Il suffisait d’ouvrir le volume pour comprendre les justes appréhensions du maître du sacré palais. Les interlocuteurs du dialogue s’appelaient Segredo, Salviati et Simplicio : les deux premiers, savants amis de Galilée, l’un Florentin, l’autre Vénitien, déjà morts, soutenaient le système copernicien ; le troisième, dont le nom avait été emprunté à un commentateur d’Aristote, défendait la théorie de Ptolémée. Mais il était visible que Simplicio ne jouait son rôle que pour la forme : les raisons qu’il alléguait ne servaient qu'à mettre en valeur la force des arguments de ses contradicteurs. On accusa même Galilée d’avoir mis les arguments favorables à Ptolémée « dans la bouche d’un sot. » Cf. Von Gebler, Die Aclen, p. 56 ; ms. du procès, fol. 389 v°.

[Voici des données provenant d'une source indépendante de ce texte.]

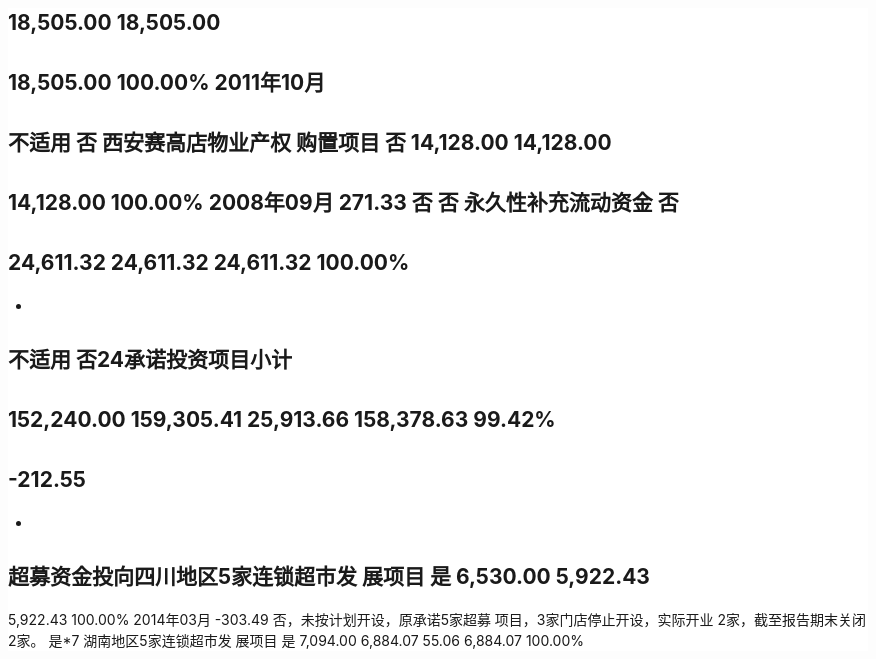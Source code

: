 18,505.00
18,505.00
-
18,505.00
100.00%
2011年10月
-
不适用
否
西安赛高店物业产权
购置项目
否
14,128.00
14,128.00
-
14,128.00
100.00%
2008年09月
271.33
否
否
永久性补充流动资金
否
-
24,611.32
24,611.32
24,611.32
100.00%
-
-
不适用
否24承诺投资项目小计
-
152,240.00
159,305.41
25,913.66
158,378.63
99.42%
-
-212.55
-
-
超募资金投向四川地区5家连锁超市发
展项目
是
6,530.00
5,922.43
-
5,922.43
100.00%
2014年03月
-303.49
否，未按计划开设，原承诺5家超募
项目，3家门店停止开设，实际开业
2家，截至报告期末关闭2家。
是*7
湖南地区5家连锁超市发
展项目
是
7,094.00
6,884.07
55.06
6,884.07
100.00%
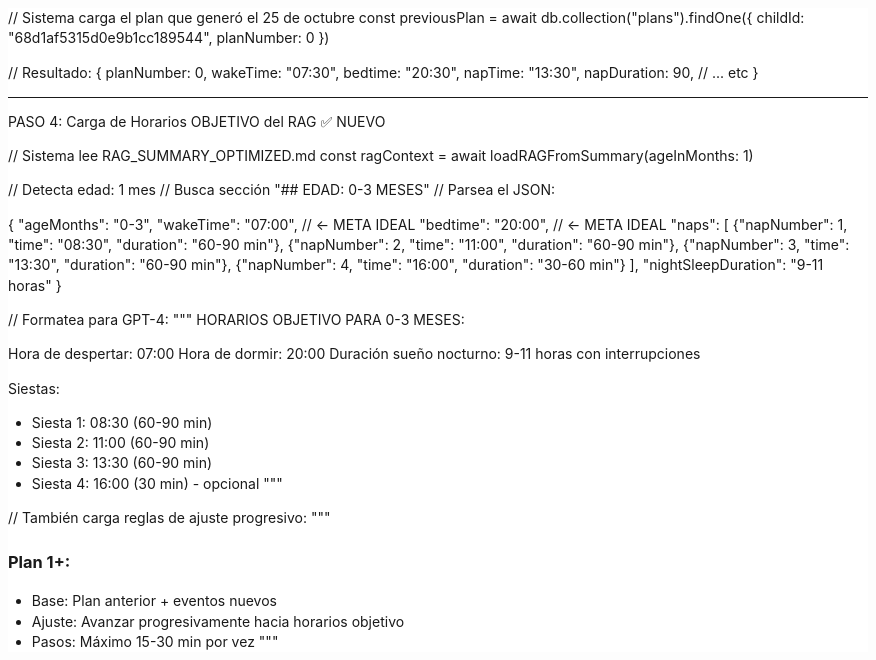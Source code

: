   // Sistema carga el plan que generó el 25 de octubre
  const previousPlan = await db.collection("plans").findOne({
    childId: "68d1af5315d0e9b1cc189544",
    planNumber: 0
  })

  // Resultado:
  {
    planNumber: 0,
    wakeTime: "07:30",
    bedtime: "20:30",
    napTime: "13:30",
    napDuration: 90,
    // ... etc
  }

  ---
  PASO 4: Carga de Horarios OBJETIVO del RAG ✅ NUEVO

  // Sistema lee RAG_SUMMARY_OPTIMIZED.md
  const ragContext = await loadRAGFromSummary(ageInMonths: 1)

  // Detecta edad: 1 mes
  // Busca sección "## EDAD: 0-3 MESES"
  // Parsea el JSON:

  {
    "ageMonths": "0-3",
    "wakeTime": "07:00",        // ← META IDEAL
    "bedtime": "20:00",         // ← META IDEAL
    "naps": [
      {"napNumber": 1, "time": "08:30", "duration": "60-90 min"},
      {"napNumber": 2, "time": "11:00", "duration": "60-90 min"},
      {"napNumber": 3, "time": "13:30", "duration": "60-90 min"},
      {"napNumber": 4, "time": "16:00", "duration": "30-60 min"}
    ],
    "nightSleepDuration": "9-11 horas"
  }

  // Formatea para GPT-4:
  """
  HORARIOS OBJETIVO PARA 0-3 MESES:

  Hora de despertar: 07:00
  Hora de dormir: 20:00
  Duración sueño nocturno: 9-11 horas con interrupciones

  Siestas:
  - Siesta 1: 08:30 (60-90 min)
  - Siesta 2: 11:00 (60-90 min)
  - Siesta 3: 13:30 (60-90 min)
  - Siesta 4: 16:00 (30 min) - opcional
  """

  // También carga reglas de ajuste progresivo:
  """
  ### Plan 1+:
  - Base: Plan anterior + eventos nuevos
  - Ajuste: Avanzar progresivamente hacia horarios objetivo
  - Pasos: Máximo 15-30 min por vez
  """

Dès que l’ouvrage fut connu à Rome, il souleva une tempête de colères et de réclamations. On devine d’où venait ce « fracas » , comme parle Galilée. Lettre du 17 mai 1632. « Il a écrit son livre contre le sentiment commun des péripatéticiens, » Alberi, Le opère, t. ix, p. 275, disait le P. Scheiner, jésuite. Ce que l’auteur avait le plus à redouter, remarque à son tour Campanella, récemment sorti des prisons du gouvernement espagnol, « c'était la violence des gens qui ne savent rien. » Alberi, Le opère, t. ix, p. 284.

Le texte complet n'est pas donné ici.